A HQ, lançada na França em 2006, foi batizada com o nome de um dos mais notórios assassinos da França. O registro histórico é que Landru foi para a guilhotina em 1922, acusado de matar mulheres que ele atraía para roubar-lhes as posses, tudo através de um elaborado jogo de sedução. Com o país envolvido na Grande Guerra, durante anos ele aproveitou a grande quantidade de mulheres desacompanhadas para aplicar esse tipo de golpe, usando um certo carisma natural. Claro que o descarte dos corpos envolvia detalhes escabrosos, um banquete para a imprensa da época.

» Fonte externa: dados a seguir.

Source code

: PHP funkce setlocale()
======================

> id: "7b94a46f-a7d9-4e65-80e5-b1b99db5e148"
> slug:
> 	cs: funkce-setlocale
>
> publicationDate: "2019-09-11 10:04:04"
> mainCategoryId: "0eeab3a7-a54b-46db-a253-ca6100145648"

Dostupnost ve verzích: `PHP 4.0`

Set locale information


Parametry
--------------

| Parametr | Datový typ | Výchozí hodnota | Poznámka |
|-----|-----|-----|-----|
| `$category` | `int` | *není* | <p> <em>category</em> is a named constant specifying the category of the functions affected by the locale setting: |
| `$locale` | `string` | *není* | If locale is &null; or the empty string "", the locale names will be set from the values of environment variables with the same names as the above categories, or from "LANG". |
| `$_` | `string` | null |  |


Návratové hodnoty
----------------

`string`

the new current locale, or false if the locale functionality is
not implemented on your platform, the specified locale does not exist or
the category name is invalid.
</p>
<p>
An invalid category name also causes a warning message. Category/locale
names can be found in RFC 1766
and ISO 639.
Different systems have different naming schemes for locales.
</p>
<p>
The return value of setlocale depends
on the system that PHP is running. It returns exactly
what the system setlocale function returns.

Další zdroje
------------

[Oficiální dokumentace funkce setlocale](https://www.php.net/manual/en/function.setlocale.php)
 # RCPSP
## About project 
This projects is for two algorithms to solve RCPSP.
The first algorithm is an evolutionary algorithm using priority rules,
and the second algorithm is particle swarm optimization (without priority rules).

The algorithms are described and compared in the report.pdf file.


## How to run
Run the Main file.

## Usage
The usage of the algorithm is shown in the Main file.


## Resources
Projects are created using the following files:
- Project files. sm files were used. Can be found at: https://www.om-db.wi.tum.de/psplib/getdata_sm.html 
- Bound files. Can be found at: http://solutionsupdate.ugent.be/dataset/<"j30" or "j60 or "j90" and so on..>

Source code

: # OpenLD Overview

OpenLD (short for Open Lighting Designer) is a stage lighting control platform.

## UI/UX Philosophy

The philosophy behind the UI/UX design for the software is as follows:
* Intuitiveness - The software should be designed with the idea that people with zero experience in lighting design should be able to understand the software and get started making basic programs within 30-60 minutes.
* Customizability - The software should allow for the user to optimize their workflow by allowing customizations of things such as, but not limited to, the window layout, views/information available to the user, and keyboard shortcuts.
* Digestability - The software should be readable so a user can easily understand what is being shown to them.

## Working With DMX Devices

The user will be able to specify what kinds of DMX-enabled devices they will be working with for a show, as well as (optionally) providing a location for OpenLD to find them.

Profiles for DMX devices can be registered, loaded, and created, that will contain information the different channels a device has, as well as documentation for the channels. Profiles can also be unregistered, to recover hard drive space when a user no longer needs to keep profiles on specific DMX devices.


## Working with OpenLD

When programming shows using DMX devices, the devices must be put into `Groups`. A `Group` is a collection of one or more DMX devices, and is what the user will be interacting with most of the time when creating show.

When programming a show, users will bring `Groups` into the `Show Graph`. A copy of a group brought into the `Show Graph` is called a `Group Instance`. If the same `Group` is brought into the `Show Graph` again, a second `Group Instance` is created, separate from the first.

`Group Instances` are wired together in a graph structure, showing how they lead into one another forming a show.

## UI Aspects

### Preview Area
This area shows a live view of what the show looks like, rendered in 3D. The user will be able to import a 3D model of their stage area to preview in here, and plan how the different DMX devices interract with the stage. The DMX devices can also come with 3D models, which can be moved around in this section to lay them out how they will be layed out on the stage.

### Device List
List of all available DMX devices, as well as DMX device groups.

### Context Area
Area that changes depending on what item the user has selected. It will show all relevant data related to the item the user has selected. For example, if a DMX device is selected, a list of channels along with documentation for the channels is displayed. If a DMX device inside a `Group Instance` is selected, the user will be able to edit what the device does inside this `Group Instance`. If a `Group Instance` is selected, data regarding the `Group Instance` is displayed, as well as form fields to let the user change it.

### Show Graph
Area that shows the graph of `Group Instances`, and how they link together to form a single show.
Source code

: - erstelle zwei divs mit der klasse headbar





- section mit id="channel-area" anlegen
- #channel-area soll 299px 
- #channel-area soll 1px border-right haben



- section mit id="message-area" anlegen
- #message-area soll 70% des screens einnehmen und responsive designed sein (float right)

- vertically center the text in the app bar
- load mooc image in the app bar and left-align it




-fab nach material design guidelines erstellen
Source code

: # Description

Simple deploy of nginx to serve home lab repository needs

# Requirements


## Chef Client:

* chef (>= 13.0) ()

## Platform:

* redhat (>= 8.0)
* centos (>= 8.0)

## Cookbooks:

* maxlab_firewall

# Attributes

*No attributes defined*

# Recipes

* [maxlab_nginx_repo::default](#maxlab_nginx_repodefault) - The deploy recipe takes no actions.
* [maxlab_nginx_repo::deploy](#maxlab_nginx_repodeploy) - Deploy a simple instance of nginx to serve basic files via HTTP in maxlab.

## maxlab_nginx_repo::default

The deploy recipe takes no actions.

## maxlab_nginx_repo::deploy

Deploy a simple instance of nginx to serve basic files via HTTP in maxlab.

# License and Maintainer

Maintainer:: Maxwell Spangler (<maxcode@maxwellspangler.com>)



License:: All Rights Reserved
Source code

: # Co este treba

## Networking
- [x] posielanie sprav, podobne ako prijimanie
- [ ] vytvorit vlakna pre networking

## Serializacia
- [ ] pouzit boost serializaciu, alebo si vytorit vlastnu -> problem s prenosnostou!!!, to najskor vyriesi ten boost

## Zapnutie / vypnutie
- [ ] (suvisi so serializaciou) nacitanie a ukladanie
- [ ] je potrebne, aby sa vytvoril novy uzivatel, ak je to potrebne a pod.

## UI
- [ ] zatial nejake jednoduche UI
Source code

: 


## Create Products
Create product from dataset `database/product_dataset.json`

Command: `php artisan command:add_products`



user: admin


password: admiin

Porém, o álbum Henri Désiré Landru não se ocupa de pormenorizar as informações oficiais. Chabouté sabe que existem brechas em casos tão antigos de assassinatos em série. Por isso, ele resolveu criar em cima dos fatos, aparentemente, sem a pretensão de elucidar o caso ou trazer uma nova luz. Simplesmente, o que temos aqui é uma versão alternativa, assumidamente ficcional, do caminho do matador, elaborada simplesmente para propósitos narrativos de entretenimento. Absolutamente eficiente nesta tarefa, é preciso apontar.
Não espere nada tão aprofundado como Do Inferno, onde o que importa mais é o mito Jack, O Estripador e seu miasma pairando no século seguinte. Aqui, a ambição é bem menor, o que não é nenhum demérito, com o autor consciente das suas escolhas e dos seus objetivos. Tanto visuais como textuais.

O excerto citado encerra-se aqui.